[Studies on detection methods for Legionella species from environmental water].

We investigated selective cultivation media and previous treatments of samples suitable for detection of Legionella species from environmental water and for elimination of co-existing microbes which gave rise to an interference with the evaluation of Legionella sp. growth. Twenty thousand U of polymyxin B (PL-B)/ml and 100 micrograms of oxytetracycline (OTC)/ml seem to be useful as additives to MWY selective agar medium. Both antibiotics markedly inhibited the growth of co-existing microbes with almost no influence on the growth of Legionella sp. In the studies on the resistance of 8 strains of Legionella sp., 24 strains of co-existing microbes and 2 standard strains of Staphylococcus aureus and Escherichia coli to acid treatment (0.2 M HCl-KCl, pH 2.2, 25 degrees C, 4 minutes) and heating (50 degrees C, 20 minutes), acid treatment or heating alone showed no inhibition on the growth of almost all strains examined.
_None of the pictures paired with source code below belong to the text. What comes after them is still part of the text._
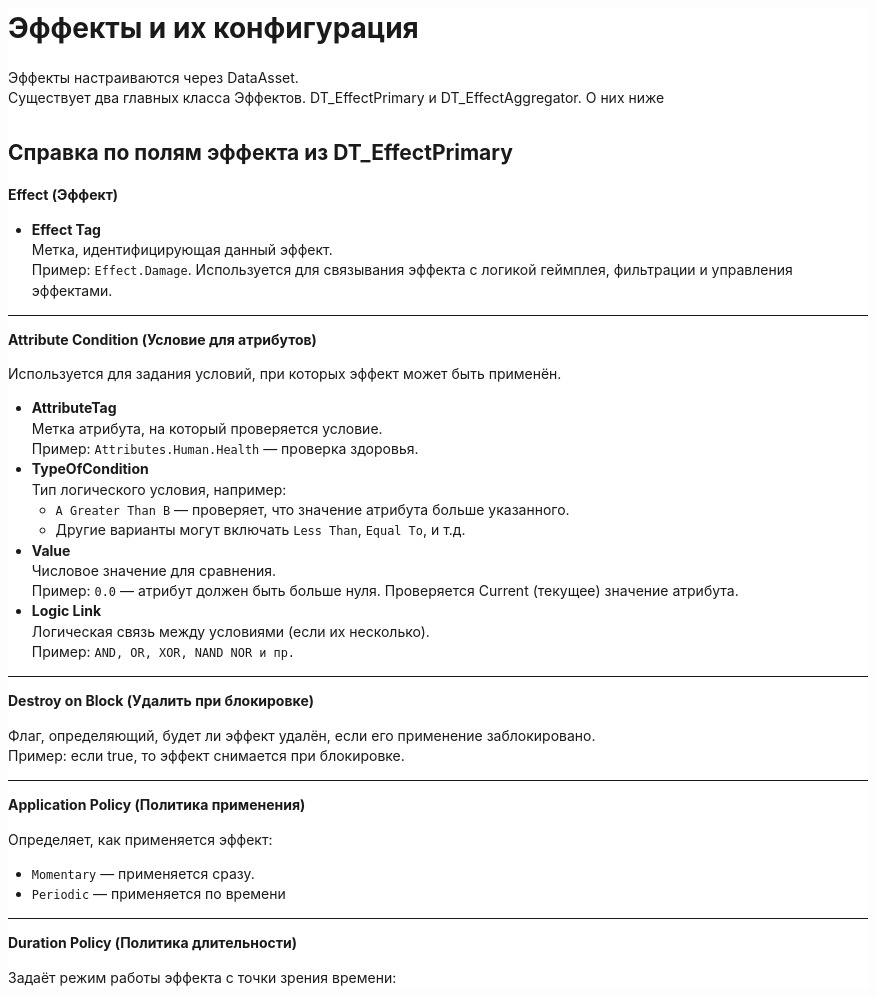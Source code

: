 # Эффекты и их конфигурация

Эффекты настраиваются через DataAsset.\
Существует два главных класса Эффектов. DT\_EffectPrimary и DT\_EffectAggregator. О них ниже

## Справка по полям эффекта из DT\_EffectPrimary

**Effect (Эффект)**

* **Effect Tag**\
  Метка, идентифицирующая данный эффект.\
  Пример: `Effect.Damage`. Используется для связывания эффекта с логикой геймплея, фильтрации и управления эффектами.

***

**Attribute Condition (Условие для атрибутов)**

Используется для задания условий, при которых эффект может быть применён.

* **AttributeTag**\
  Метка атрибута, на который проверяется условие.\
  Пример: `Attributes.Human.Health` — проверка здоровья.
* **TypeOfCondition**\
  Тип логического условия, например:
  * `A Greater Than B` — проверяет, что значение атрибута больше указанного.
  * Другие варианты могут включать `Less Than`, `Equal To`, и т.д.
* **Value**\
  Числовое значение для сравнения.\
  Пример: `0.0` — атрибут должен быть больше нуля. Проверяется Current (текущее) значение атрибута.
* **Logic Link**\
  Логическая связь между условиями (если их несколько).\
  Пример: `AND, OR, XOR, NAND NOR и пр.`

***

**Destroy on Block (Удалить при блокировке)**

Флаг, определяющий, будет ли эффект удалён, если его применение заблокировано.\
Пример: если true, то эффект снимается при блокировке.

***

**Application Policy (Политика применения)**

Определяет, как применяется эффект:

* `Momentary` — применяется сразу.&#x20;
* `Periodic` — применяется по времени

***

**Duration Policy (Политика длительности)**

Задаёт режим работы эффекта с точки зрения времени:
However, combination with acid treatment after heating resulted in an apparent extinction of almost all microbes except for Legionella sp., Seven strains from co-existing microbes showed an apparent growth inhibition against 8 strains of Legionella sp. with different serotypes and were all identified as Pseudomonas aeurginosa, which were all eliminated by means of the combination with acid treatment after heating. From these results, it was concluded that the combined pre-treatment of water samples with acid after heating and the addition of PL-B and OTC into the selective cultivation medium is an useful method for detection of Legionella sp. from environmental water.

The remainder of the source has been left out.